(Information supplied begins)

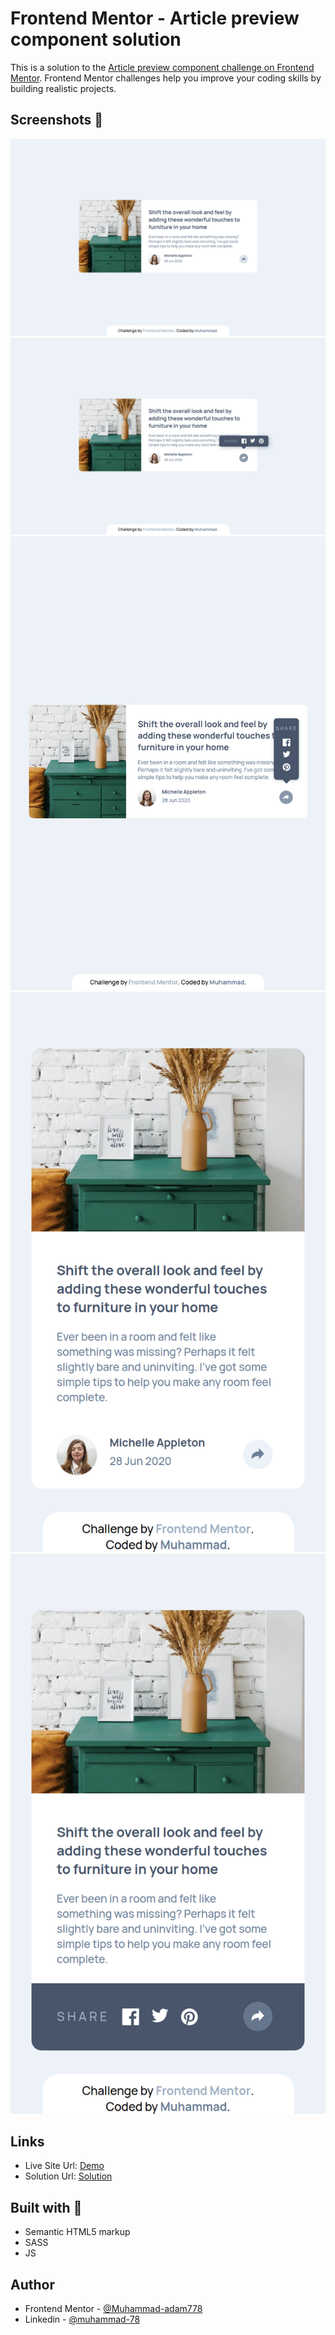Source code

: # Frontend Mentor - Article preview component solution

This is a solution to the [Article preview component challenge on Frontend Mentor](https://www.frontendmentor.io/challenges/article-preview-component-dYBN_pYFT). Frontend Mentor challenges help you improve your coding skills by building realistic projects.

## Screenshots 🎉

![large](./screenshots/large.png)
![large-active](./screenshots/large-active.png)
![medium-active](./screenshots/medium-active.png)
![mobile](./screenshots/mobile.png)
![mobile-active](./screenshots/mobile-active.png)

## Links

- Live Site Url: [Demo](https://muhammad-adam778.github.io/Article-preview-component/)
- Solution Url: [Solution]()

## Built with 🔨️

- Semantic HTML5 markup
- SASS
- JS

## Author

- Frontend Mentor - [@Muhammad-adam778](https://www.frontendmentor.io/profile/Muhammad-adam778)
- Linkedin - [@muhammad-78](https://www.linkedin.com/in/muhammad-78)
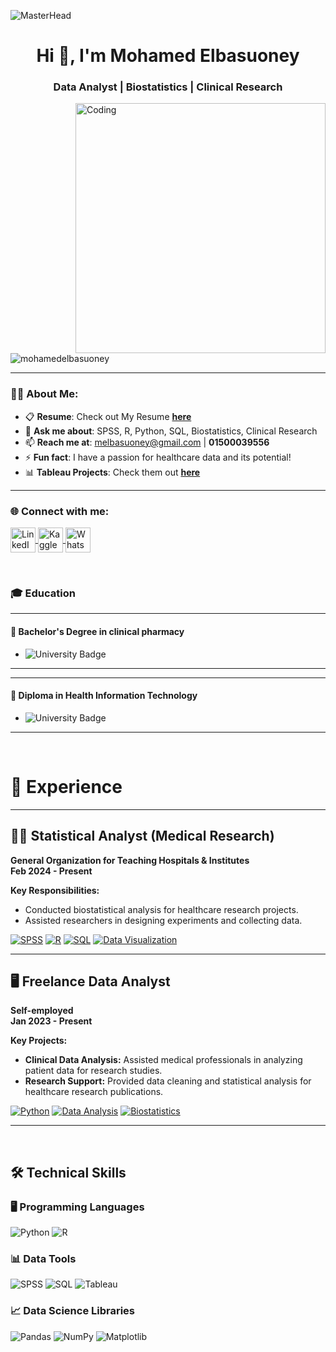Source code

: ![MasterHead](https://i.redd.it/bpxxqqvps4h91.gif)
<h1 align="center">Hi 👋, I'm Mohamed Elbasuoney</h1>
<h3 align="center">Data Analyst | Biostatistics | Clinical Research</h3>

<img align="right" alt="Coding" width="400" src="https://i.pinimg.com/originals/ee/ed/e2/eeede229147eb053fe863ef1cc7faf0b.gif" />

<p align="left"> 
  <img src="https://komarev.com/ghpvc/?username=mohamedelbasuoney&label=Profile%20views&color=0e75b6&style=flat" alt="mohamedelbasuoney" /> 
</p>

---

### 👨‍💻 About Me:
- 📋 **Resume**: Check out My Resume [**here**](https://docs.google.com/document/...)  
- 💬 **Ask me about**: SPSS, R, Python, SQL, Biostatistics, Clinical Research  
- 📫 **Reach me at**: [melbasuoney@gmail.com](mailto:melbasuoney@gmail.com) | **01500039556**  
- ⚡ **Fun fact**: I have a passion for healthcare data and its potential!  
- 📊 **Tableau Projects**: Check them out [**here**](https://public.tableau.com/profile/mohamed.elbasuoney)  

---

<h3 align="left">🌐 Connect with me:</h3>
<p align="left">
  <a href="https://linkedin.com/in/mohamed-elbasuoney" target="_blank">
    <img align="center" src="https://raw.githubusercontent.com/rahuldkjain/github-profile-readme-generator/master/src/images/icons/Social/linked-in-alt.svg" alt="LinkedIn - Mohamed Elbasuoney" height="40" width="40" />
  </a>
  <a href="https://kaggle.com/mohamedelbasuoney" target="_blank">
    <img align="center" src="https://raw.githubusercontent.com/rahuldkjain/github-profile-readme-generator/master/src/images/icons/Social/kaggle.svg" alt="Kaggle - Mohamed Elbasuoney" height="40" width="40" />
  </a>
  <a href="https://wa.me/+201500039556" target="_blank">
    <img align="center" src="https://upload.wikimedia.org/wikipedia/commons/6/6b/WhatsApp.svg" alt="WhatsApp - Mohamed Elbasuoney" height="40" width="40" />
  </a>
</p>

<br>

### 🎓 Education

---
#### 🏫 **Bachelor's Degree in clinical pharmacy**

- ![University Badge](https://img.shields.io/badge/Damanhour_University-0055A4?style=flat&logo=university&logoColor=white)

---

---

#### 🏫 **Diploma in Health Information Technology**

- ![University Badge](https://img.shields.io/badge/Health_Information_technolohy_and_research_training_center_HITSTC-0055A4?style=flat&logo=university&logoColor=white)

---

<br>

# 💼 Experience

---

## 🧑‍💻 Statistical Analyst (Medical Research)  
**General Organization for Teaching Hospitals & Institutes**  
**Feb 2024 - Present**  

**Key Responsibilities:**
- Conducted biostatistical analysis for healthcare research projects.
- Assisted researchers in designing experiments and collecting data.

[![SPSS](https://img.shields.io/badge/SPSS-8A2BE2?style=for-the-badge)](https://www.ibm.com/analytics/spss-statistics-software) [![R](https://img.shields.io/badge/R-276DC3?style=for-the-badge)](https://www.r-project.org/) [![SQL](https://img.shields.io/badge/SQL-00758F?style=for-the-badge)](https://www.sql.com) [![Data Visualization](https://img.shields.io/badge/Data_Visualization-1E90FF?style=for-the-badge)](https://en.wikipedia.org/wiki/Data_visualization)

---

## 🖥️ Freelance Data Analyst  
**Self-employed**  
**Jan 2023 - Present**  

**Key Projects:**
- **Clinical Data Analysis:** Assisted medical professionals in analyzing patient data for research studies.
- **Research Support:** Provided data cleaning and statistical analysis for healthcare research publications.

[![Python](https://img.shields.io/badge/Python-3776AB?style=for-the-badge)](https://www.python.org/) [![Data Analysis](https://img.shields.io/badge/Data_Analysis-32CD32?style=for-the-badge)](https://en.wikipedia.org/wiki/Data_analysis) [![Biostatistics](https://img.shields.io/badge/Biostatistics-FF6347?style=for-the-badge)](https://en.wikipedia.org/wiki/Biostatistics)

---

<br>

## 🛠️ Technical Skills

### 🖥️ Programming Languages
![Python](https://img.shields.io/badge/Python-3776AB?style=flat&logo=python&logoColor=white)
![R](https://img.shields.io/badge/R-276DC3?style=flat&logo=r&logoColor=white)

### 📊 Data Tools
![SPSS](https://img.shields.io/badge/SPSS-3776AB?style=flat&logo=spss&logoColor=white)
![SQL](https://img.shields.io/badge/SQL-00758F?style=flat&logo=sql&logoColor=white)
![Tableau](https://img.shields.io/badge/Tableau-3776AB?style=flat&logo=tableau&logoColor=white)

### 📈 Data Science Libraries
![Pandas](https://img.shields.io/badge/Pandas-150458?style=flat&logo=pandas&logoColor=white)
![NumPy](https://img.shields.io/badge/NumPy-013243?style=flat&logo=numpy&logoColor=white)
![Matplotlib](https://img.shields.io/badge/Matplotlib-315796?style=flat&logo=matplotlib&logoColor=white)

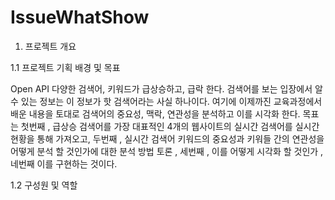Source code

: # IssueWhatShow
1. 프로젝트 개요 

1.1 프로젝트 기획 배경 및 목표 

Open API 다양한 검색어, 키워드가 급상승하고, 급락 한다. 검색어를 보는 입장에서 알 수 있는 정보는 이 정보가 핫 검색어라는 사실 하나이다. 여기에 이제까진 교육과정에서 배운 내용을 토대로  검색어의 중요성, 맥락, 연관성을 분석하고 이를 시각화 한다. 
목표는  첫번째 , 급상승 검색어를 가장 대표적인 4개의 웹사이트의 실시간 검색어를  실시간 현황을 통해 가져오고, 두번째 ,   실시간 검색어 키워드의 중요성과  키워들 간의 연관성을 어떻게 분석 할 것인가에 대한 분석 방법 토론 , 세번째 , 이를 어떻게 시각화 할 것인가 , 네번째 이를 구현하는 것이다. 

1.2 구성원 및 역할
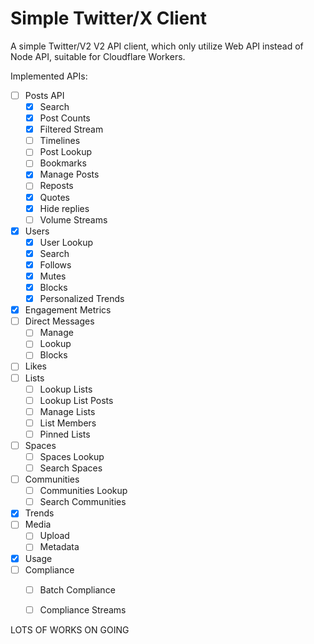 Simple Twitter/X Client
=====================

A simple Twitter/V2 V2 API client, which only utilize Web API instead of Node API, suitable for Cloudflare Workers.

Implemented APIs:

- [ ] Posts API
    - [x] Search
    - [x] Post Counts
    - [x] Filtered Stream
    - [ ] Timelines
    - [ ] Post Lookup
    - [ ] Bookmarks
    - [x] Manage Posts
    - [ ] Reposts
    - [x] Quotes
    - [x] Hide replies
    - [ ] Volume Streams
- [x] Users
    - [x] User Lookup
    - [x] Search
    - [x] Follows
    - [x] Mutes
    - [x] Blocks
    - [x] Personalized Trends
- [x] Engagement Metrics
- [ ] Direct Messages
    - [ ] Manage
    - [ ] Lookup
    - [ ] Blocks
- [ ] Likes
- [ ] Lists
    - [ ] Lookup Lists
    - [ ] Lookup List Posts
    - [ ] Manage Lists
    - [ ] List Members
    - [ ] Pinned Lists
- [ ] Spaces
    - [ ] Spaces Lookup
    - [ ] Search Spaces
- [ ] Communities
    - [ ] Communities Lookup
    - [ ] Search Communities
- [x] Trends
- [ ] Media
    - [ ] Upload
    - [ ] Metadata
- [x] Usage
- [ ] Compliance
    - [ ] Batch Compliance
    - [ ] Compliance Streams


LOTS OF WORKS ON GOING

(Information supplied ends)

● Your goal:
Set down again, word for word, the stretch of records from the line with "## 🧑‍💻 Statistical" to the line with "- Assisted researchers", both of those lines included.

● Problem solution:
## 🧑‍💻 Statistical Analyst (Medical Research)  
**General Organization for Teaching Hospitals & Institutes**  
**Feb 2024 - Present**  

**Key Responsibilities:**
- Conducted biostatistical analysis for healthcare research projects.
- Assisted researchers in designing experiments and collecting data.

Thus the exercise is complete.